■ EXERCISE DESCRIPTION: Of all the entries below, retype only the lines from the one with "should only be" through the one with "The CondStmt class", exactly as they appear.

■ GIVEN RECORDS:
_ _ _
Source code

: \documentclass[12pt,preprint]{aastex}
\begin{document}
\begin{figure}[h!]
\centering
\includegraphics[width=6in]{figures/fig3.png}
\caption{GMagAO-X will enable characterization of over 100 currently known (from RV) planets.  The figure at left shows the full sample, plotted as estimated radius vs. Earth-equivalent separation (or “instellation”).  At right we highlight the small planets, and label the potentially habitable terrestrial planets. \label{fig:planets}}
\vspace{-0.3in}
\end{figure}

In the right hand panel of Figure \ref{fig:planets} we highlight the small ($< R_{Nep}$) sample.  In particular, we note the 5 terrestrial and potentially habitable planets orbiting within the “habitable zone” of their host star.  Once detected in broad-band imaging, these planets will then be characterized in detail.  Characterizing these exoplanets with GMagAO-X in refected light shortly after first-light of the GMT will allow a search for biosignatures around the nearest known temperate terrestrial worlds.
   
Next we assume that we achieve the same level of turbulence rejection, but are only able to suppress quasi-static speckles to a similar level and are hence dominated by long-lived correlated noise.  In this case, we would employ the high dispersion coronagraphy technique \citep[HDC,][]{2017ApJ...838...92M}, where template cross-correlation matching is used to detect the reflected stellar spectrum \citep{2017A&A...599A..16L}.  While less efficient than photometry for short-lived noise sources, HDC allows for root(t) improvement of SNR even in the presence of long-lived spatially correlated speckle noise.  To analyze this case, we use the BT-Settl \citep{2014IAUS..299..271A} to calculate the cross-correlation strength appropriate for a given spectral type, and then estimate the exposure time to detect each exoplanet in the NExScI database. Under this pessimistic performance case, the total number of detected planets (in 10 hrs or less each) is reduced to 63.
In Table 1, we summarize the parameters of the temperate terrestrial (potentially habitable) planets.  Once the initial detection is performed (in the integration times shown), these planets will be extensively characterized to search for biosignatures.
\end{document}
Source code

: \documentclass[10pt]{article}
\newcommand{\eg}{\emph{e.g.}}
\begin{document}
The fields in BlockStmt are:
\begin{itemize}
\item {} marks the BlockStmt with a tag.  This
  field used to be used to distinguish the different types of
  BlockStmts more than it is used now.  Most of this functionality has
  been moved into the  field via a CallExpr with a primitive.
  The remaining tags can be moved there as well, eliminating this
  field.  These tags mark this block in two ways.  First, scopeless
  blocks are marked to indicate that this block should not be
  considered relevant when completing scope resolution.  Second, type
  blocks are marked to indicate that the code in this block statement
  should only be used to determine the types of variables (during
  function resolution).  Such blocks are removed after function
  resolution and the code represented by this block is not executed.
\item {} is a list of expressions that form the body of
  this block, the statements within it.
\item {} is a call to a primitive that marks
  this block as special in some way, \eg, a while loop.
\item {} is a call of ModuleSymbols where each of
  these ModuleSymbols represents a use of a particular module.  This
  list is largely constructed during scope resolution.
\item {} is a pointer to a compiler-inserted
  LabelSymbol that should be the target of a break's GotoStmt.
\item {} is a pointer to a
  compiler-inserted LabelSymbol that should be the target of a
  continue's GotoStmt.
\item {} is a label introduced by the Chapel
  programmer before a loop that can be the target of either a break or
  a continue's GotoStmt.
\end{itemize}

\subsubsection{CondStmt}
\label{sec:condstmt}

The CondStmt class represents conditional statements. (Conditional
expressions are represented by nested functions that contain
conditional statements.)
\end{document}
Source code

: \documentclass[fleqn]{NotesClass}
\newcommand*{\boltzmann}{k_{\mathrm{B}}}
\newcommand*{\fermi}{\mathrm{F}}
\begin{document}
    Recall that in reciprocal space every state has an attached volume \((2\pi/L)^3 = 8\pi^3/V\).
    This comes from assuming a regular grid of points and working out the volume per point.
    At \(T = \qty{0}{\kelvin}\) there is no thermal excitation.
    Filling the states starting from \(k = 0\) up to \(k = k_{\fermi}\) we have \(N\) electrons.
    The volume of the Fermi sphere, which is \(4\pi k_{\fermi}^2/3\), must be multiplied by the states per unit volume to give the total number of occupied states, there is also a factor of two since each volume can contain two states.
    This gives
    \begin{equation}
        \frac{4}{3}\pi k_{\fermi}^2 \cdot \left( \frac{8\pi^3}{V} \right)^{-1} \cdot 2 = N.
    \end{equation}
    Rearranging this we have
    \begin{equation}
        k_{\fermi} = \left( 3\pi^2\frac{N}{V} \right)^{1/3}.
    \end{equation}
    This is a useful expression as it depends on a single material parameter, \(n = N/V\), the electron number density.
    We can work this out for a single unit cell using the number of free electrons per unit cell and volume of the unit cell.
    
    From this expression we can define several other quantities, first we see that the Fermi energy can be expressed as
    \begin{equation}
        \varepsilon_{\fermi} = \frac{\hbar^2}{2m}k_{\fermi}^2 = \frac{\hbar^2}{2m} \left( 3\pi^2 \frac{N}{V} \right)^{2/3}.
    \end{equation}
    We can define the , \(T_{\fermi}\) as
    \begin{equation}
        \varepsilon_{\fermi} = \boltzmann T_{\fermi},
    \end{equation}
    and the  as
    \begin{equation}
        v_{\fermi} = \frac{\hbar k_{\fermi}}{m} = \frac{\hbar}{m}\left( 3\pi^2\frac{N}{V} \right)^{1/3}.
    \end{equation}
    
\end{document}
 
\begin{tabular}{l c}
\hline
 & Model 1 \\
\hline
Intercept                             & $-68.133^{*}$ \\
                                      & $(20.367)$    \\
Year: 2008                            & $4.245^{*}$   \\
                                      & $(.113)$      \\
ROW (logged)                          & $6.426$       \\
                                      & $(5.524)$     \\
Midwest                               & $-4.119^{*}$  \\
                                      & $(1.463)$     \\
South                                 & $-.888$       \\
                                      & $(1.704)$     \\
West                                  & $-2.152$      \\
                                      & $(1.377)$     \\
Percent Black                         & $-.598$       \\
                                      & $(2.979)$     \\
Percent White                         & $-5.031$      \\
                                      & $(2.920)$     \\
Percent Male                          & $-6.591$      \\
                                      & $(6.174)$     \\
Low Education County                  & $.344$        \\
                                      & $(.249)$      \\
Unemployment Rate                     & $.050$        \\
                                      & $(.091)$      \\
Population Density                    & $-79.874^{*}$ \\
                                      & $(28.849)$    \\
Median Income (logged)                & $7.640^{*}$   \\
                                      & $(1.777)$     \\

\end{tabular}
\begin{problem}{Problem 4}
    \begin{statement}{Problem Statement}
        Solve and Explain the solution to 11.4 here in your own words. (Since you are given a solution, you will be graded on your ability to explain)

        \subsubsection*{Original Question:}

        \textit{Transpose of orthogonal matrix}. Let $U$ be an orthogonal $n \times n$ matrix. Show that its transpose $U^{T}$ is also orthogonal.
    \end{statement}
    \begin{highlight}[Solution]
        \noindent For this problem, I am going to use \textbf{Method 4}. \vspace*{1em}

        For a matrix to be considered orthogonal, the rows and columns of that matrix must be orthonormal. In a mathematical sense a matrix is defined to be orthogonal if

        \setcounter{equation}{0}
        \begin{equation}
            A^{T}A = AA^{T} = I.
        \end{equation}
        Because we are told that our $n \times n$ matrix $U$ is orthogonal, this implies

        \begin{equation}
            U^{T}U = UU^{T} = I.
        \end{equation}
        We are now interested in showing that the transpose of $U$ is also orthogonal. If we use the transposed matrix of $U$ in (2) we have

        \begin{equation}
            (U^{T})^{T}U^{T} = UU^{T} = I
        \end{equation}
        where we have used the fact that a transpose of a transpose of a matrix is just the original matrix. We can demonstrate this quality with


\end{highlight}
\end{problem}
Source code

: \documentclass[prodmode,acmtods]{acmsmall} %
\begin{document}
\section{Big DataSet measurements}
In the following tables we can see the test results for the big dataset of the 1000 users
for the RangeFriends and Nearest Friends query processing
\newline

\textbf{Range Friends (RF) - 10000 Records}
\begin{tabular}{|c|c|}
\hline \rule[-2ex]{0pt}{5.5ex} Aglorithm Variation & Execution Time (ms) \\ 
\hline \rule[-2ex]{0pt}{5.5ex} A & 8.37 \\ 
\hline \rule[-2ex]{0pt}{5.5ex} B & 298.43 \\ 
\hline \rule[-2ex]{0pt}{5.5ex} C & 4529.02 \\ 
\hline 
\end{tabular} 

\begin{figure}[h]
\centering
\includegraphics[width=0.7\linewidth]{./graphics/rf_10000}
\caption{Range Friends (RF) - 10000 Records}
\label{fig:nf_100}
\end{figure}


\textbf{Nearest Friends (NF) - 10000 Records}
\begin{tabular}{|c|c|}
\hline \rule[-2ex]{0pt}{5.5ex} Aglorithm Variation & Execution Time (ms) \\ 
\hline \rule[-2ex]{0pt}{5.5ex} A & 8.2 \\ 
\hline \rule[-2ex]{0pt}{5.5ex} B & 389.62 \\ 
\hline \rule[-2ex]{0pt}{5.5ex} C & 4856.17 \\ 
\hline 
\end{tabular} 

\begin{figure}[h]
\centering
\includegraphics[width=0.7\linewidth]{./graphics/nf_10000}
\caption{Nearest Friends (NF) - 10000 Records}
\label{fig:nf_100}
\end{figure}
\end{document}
_ _ _
■ EXERCISE SOLUTION:
  should only be used to determine the types of variables (during
  function resolution).  Such blocks are removed after function
  resolution and the code represented by this block is not executed.
\item {} is a list of expressions that form the body of
  this block, the statements within it.
\item {} is a call to a primitive that marks
  this block as special in some way, \eg, a while loop.
\item {} is a call of ModuleSymbols where each of
  these ModuleSymbols represents a use of a particular module.  This
  list is largely constructed during scope resolution.
\item {} is a pointer to a compiler-inserted
  LabelSymbol that should be the target of a break's GotoStmt.
\item {} is a pointer to a
  compiler-inserted LabelSymbol that should be the target of a
  continue's GotoStmt.
\item {} is a label introduced by the Chapel
  programmer before a loop that can be the target of either a break or
  a continue's GotoStmt.
\end{itemize}

\subsubsection{CondStmt}
\label{sec:condstmt}

The CondStmt class represents conditional statements. (Conditional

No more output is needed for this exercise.